■ **Instructions for the task**
Only one span of the listing below should come back. It runs from the line with "- Contributors and" through the line with "Updated**: July 2025", and each of its lines must be reproduced exactly.
........
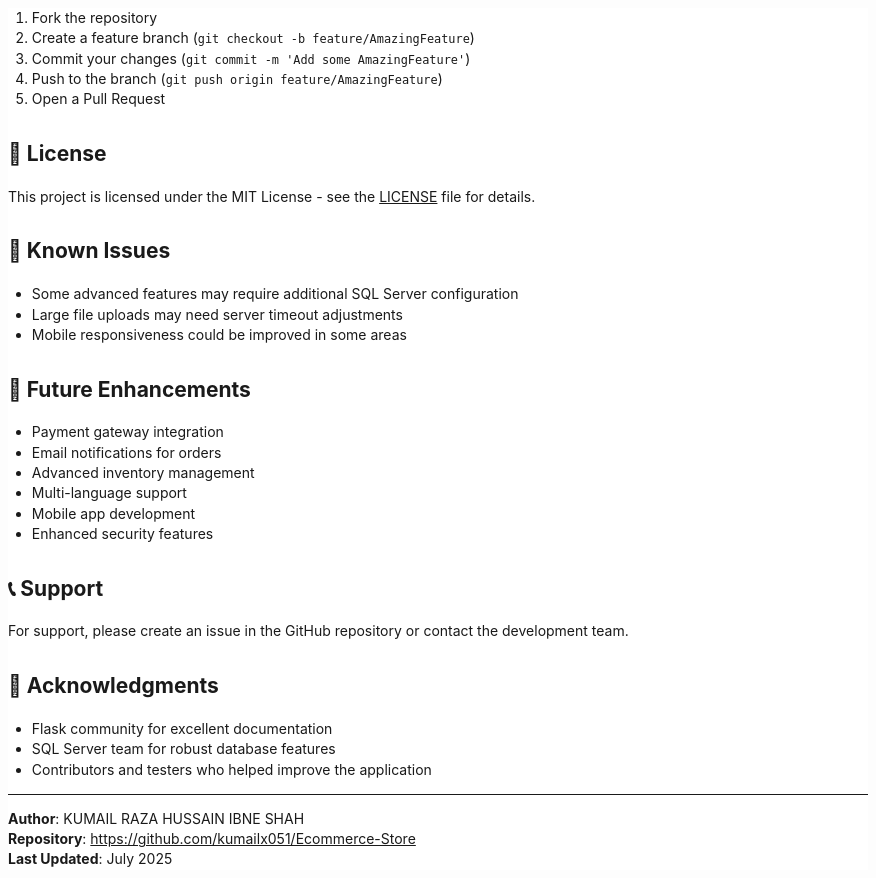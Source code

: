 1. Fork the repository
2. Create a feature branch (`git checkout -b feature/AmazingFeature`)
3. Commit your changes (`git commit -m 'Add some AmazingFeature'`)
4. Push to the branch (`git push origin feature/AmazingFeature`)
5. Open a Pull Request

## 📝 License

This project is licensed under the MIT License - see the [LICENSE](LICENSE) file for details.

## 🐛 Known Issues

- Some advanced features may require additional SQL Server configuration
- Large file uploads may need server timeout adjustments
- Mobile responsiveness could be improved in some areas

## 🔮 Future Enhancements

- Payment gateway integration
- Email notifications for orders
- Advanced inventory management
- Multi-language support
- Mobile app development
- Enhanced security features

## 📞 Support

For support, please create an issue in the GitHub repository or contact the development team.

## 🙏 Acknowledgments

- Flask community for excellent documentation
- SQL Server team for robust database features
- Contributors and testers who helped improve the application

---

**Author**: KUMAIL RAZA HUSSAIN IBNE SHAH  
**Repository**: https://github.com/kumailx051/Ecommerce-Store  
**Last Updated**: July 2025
........
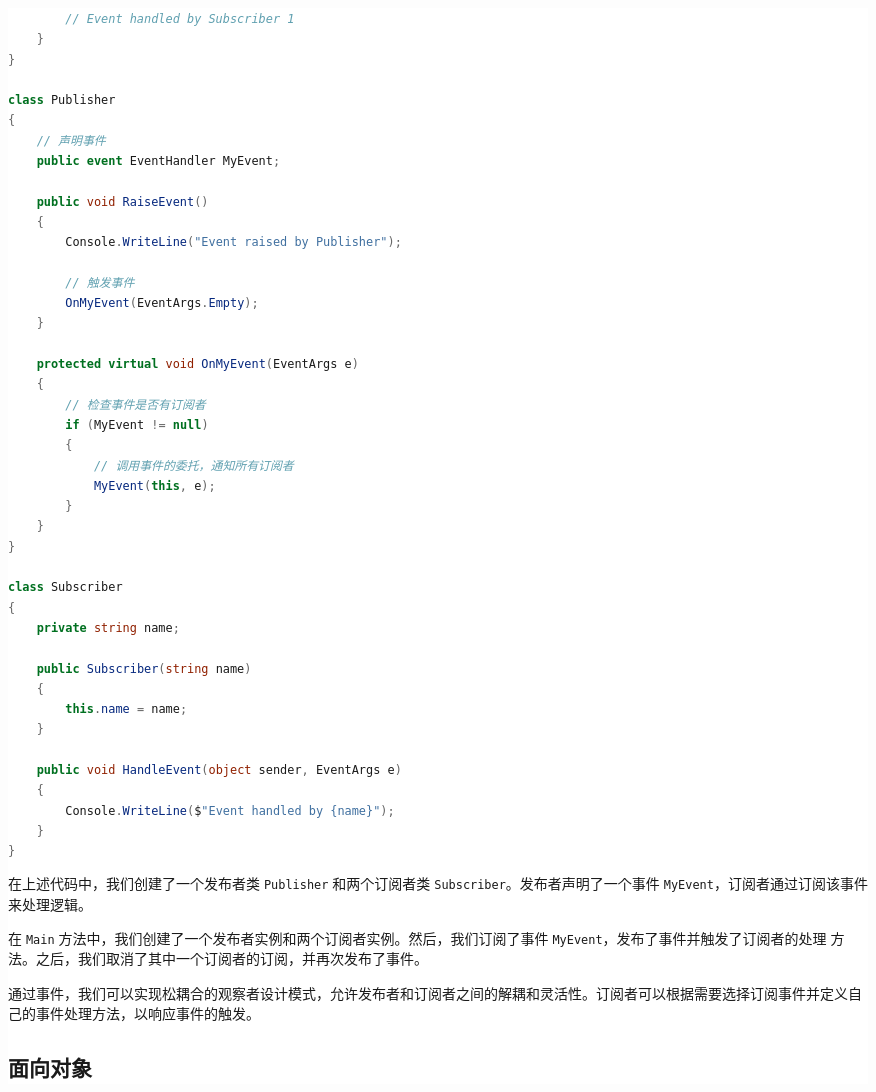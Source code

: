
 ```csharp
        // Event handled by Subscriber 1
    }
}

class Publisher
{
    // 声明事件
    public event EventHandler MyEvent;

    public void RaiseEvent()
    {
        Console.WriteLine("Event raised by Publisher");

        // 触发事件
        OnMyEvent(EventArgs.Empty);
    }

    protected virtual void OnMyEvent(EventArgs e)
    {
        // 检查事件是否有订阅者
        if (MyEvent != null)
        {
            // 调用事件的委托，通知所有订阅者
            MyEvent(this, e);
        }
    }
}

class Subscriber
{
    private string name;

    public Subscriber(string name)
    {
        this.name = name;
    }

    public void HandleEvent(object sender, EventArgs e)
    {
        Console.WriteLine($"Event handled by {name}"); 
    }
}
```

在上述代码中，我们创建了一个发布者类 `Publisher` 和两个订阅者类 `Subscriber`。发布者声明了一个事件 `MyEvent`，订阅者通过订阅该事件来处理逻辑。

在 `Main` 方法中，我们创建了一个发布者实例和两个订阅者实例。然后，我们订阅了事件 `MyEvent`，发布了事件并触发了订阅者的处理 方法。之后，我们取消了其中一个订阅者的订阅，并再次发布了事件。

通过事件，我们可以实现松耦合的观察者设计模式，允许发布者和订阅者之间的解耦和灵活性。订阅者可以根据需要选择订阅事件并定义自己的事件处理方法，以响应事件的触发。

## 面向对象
........
■ **Reply**
- Contributors and testers who helped improve the application

---

**Author**: KUMAIL RAZA HUSSAIN IBNE SHAH  
**Repository**: https://github.com/kumailx051/Ecommerce-Store  
**Last Updated**: July 2025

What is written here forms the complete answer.